═══ Records to process ═══

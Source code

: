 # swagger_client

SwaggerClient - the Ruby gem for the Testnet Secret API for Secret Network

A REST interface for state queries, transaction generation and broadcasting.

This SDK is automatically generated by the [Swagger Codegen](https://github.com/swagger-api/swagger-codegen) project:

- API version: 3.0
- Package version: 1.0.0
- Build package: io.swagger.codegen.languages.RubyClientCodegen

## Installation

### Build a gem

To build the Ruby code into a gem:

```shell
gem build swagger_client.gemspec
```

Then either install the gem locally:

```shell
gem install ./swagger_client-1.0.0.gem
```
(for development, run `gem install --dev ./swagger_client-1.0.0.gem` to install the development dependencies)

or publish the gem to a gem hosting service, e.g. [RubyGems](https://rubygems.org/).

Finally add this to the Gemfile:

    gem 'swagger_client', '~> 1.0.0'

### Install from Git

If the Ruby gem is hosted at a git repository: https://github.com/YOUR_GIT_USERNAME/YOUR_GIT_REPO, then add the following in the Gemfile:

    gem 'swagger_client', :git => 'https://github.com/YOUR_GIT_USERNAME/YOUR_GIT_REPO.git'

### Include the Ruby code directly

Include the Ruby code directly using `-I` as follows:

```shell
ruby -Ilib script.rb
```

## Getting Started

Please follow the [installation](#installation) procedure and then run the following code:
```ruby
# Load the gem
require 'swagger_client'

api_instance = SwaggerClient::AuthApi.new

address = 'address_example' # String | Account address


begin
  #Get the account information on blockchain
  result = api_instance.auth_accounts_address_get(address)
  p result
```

═══

■ Exercise details: All of the entries are to be transcribed exactly.

■ Solution:
Source code

: # swagger_client

SwaggerClient - the Ruby gem for the Testnet Secret API for Secret Network

A REST interface for state queries, transaction generation and broadcasting.

This SDK is automatically generated by the [Swagger Codegen](https://github.com/swagger-api/swagger-codegen) project:

- API version: 3.0
- Package version: 1.0.0
- Build package: io.swagger.codegen.languages.RubyClientCodegen

## Installation

### Build a gem

To build the Ruby code into a gem:

```shell
gem build swagger_client.gemspec
```

Then either install the gem locally:

```shell
gem install ./swagger_client-1.0.0.gem
```
(for development, run `gem install --dev ./swagger_client-1.0.0.gem` to install the development dependencies)

or publish the gem to a gem hosting service, e.g. [RubyGems](https://rubygems.org/).

Finally add this to the Gemfile:

    gem 'swagger_client', '~> 1.0.0'

### Install from Git

If the Ruby gem is hosted at a git repository: https://github.com/YOUR_GIT_USERNAME/YOUR_GIT_REPO, then add the following in the Gemfile:

    gem 'swagger_client', :git => 'https://github.com/YOUR_GIT_USERNAME/YOUR_GIT_REPO.git'

### Include the Ruby code directly

Include the Ruby code directly using `-I` as follows:

```shell
ruby -Ilib script.rb
```

## Getting Started

Please follow the [installation](#installation) procedure and then run the following code:
```ruby
# Load the gem
require 'swagger_client'

api_instance = SwaggerClient::AuthApi.new

address = 'address_example' # String | Account address


begin
  #Get the account information on blockchain
  result = api_instance.auth_accounts_address_get(address)
  p result
```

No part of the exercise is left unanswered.